景卿一听说她病倒,拄着拐杖就从R市赶了过来。
终身未娶的景卿,让司徒絮愧疚不已。司徒絮想道歉,想自责,可一见面,两人相顾无言。
“絮絮,这也许是我最后一次来这看你了。”景卿握着她枯竭的手指,颤巍巍的说着。
如今,两人都是一脚迈进棺材的人,随时都可能死去。这次见面,估计就是死别。
司徒絮反握着他,神色有些激动,但是还是不知道如何开口。
景卿相对而言,稍微镇定一点,“絮絮,你知道吗,我这辈子,没爱错人。我爱的就是你的固执和对爱的专一,如果你中途对苏聿放手了,进了我的怀抱,估计我体会不到这份真挚的感情。”
“学……”
景卿打断她的叫唤,“谢谢你,絮絮。我爱你,这辈子无怨无悔。”
她的世界里,何尝只有她一个人在卑微的爱着。

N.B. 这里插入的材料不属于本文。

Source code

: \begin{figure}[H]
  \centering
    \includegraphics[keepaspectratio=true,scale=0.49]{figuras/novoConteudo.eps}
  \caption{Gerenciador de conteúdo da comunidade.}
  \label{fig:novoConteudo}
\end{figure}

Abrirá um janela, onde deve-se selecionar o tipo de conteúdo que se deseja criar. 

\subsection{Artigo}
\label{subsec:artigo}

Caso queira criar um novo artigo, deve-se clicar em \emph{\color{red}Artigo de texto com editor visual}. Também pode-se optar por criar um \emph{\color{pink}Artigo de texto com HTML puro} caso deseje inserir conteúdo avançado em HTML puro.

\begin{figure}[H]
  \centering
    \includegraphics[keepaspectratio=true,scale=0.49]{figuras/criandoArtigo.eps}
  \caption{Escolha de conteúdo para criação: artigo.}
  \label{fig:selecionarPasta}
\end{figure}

景卿这个家伙,比她爱的还要卑微。
司徒絮涩涩的想着,却没有哭。
景卿走了,从A市再回R市的当晚去世的。
司徒絮从来没想过景卿有一天会走在她的前面,更没想过,也有一个人,会真的等她、爱她一辈子。
景卿出殡时,司徒絮和尧图在尧旭的陪同下去了R市,看着景卿入土,就算再悲伤也只是微微红了眼眶的司徒絮终于泪流满面。
大哭过后的后遗症就是,司徒絮彻底躺下了。
躺在病床上,全身插满各种管管,就等着死亡之神的降临。
苏聿来了,不,应该说,苏聿一直都在她的身边。
司徒絮默默的在苏聿背后守了一辈子,而苏聿则在沈果果死之后,又默默的守了她将近十五年。
至于为什么不找她,而是选择在背后看着,苏聿表示,沈果果的遗书里有提到关于司徒絮不想他看见她这年老样子的话。

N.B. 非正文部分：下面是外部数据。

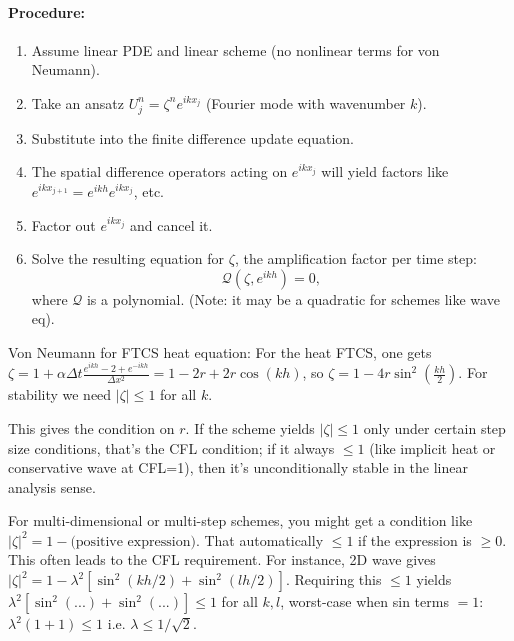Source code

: \documentclass[a4paper,11pt]{report}
\begin{document}
\paragraph{Procedure:}
\begin{enumerate}
    \item Assume linear PDE and linear scheme (no nonlinear terms for von Neumann).

    \item Take an ansatz $U_{j}^n = \zeta^n e^{i k x_j}$ (Fourier mode with wavenumber $k$).

    \item Substitute into the finite difference update equation.

    \item The spatial difference operators acting on $e^{i k x_j}$ will yield factors like $e^{i k x_{j+1}} = e^{i k h}e^{i k x_j}$, etc.

    \item Factor out $e^{i k x_j}$ and cancel it.

    \item Solve the resulting equation for $\zeta$, the amplification factor per time step:
          $$\mathcal{Q}(\zeta, e^{ik h}) = 0,$$
          where $\mathcal{Q}$ is a polynomial. (Note: it may be a quadratic for schemes like wave eq).
\end{enumerate}

\begin{example}{Von Neumann for FTCS heat equation:}
    For the heat FTCS, one gets $\zeta = 1 + \alpha \Delta t \frac{e^{i k h} - 2 + e^{-i k h}}{\Delta x^2} = 1 - 2r + 2r\cos(kh)$, so $\zeta = 1 - 4r\sin^2(\frac{k h}{2})$. For stability we need $|\zeta| \le 1$ for all $k$.

    This gives the condition on $r$. If the scheme yields $|\zeta| \le 1$ only under certain step size conditions, that's the CFL condition; if it always $\le1$ (like implicit heat or conservative wave at CFL=1), then it's unconditionally stable in the linear analysis sense.

\end{example}

For multi-dimensional or multi-step schemes, you might get a condition like $|\zeta|^2 = 1 - \text{(positive expression)}$. That automatically $\le1$ if the expression is $\ge0$. This often leads to the CFL requirement. For instance, 2D wave gives $|\zeta|^2 = 1 - \lambda^2[ \sin^2(kh/2)+\sin^2(lh/2) ]$. Requiring this $\le1$ yields $\lambda^2[ \sin^2(...)+\sin^2(...) ] \le 1$ for all $k,l$, worst-case when sin terms $=1$: $\lambda^2(1+1)\le1$ i.e. $\lambda \le 1/\sqrt{2}$.
\end{document}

正因为这话,苏聿一声不吭,佯装每天正常一样,她守护他的同时,他守护着她。
“我知道,你不想让我看见你这个样子。”他拿着拧干的温热毛巾给她擦着身子,慢香香的,又极其温柔的说着,“但,我只是想送我爱的女人最后一程。”
他没后悔跟沈果果复婚。
他后悔的是:为什么当初遇见的第一个是沈果果而不是她?
错开的一辈子,就这么慢慢终结。
想着未来司徒絮不能再守着他,而留他一个人孤独寂寞、永不终老,他直觉心脏被狠狠撕裂成一道带血的伤口。血流的不快,但却断断续续,永不止歇。
当天晚上,司徒絮心电图近乎直线,被送进手术室抢救。
苏聿跟着进了手术室。
想着当初她发生车祸时他在她耳边说心甘情愿跟她结婚的话,苏聿心中痛感更甚。
他这辈子对所有人都遵守承诺,可唯独对司徒絮,他食言了。而且,还让她痴痴的等了一辈子。
不管如何抢救,心电图还是慢慢成了直线。
在司徒絮心跳停止的那一刻,苏聿在她耳畔低语了一句,“我爱你!”
三个字,让司徒絮死了,脸上却还带着笑容。
入殓是入殓师全权负责,苏聿站在门口,想进去,但还是没进去。可还没过半个小时,就听见入殓师慌着一张脸跑出来。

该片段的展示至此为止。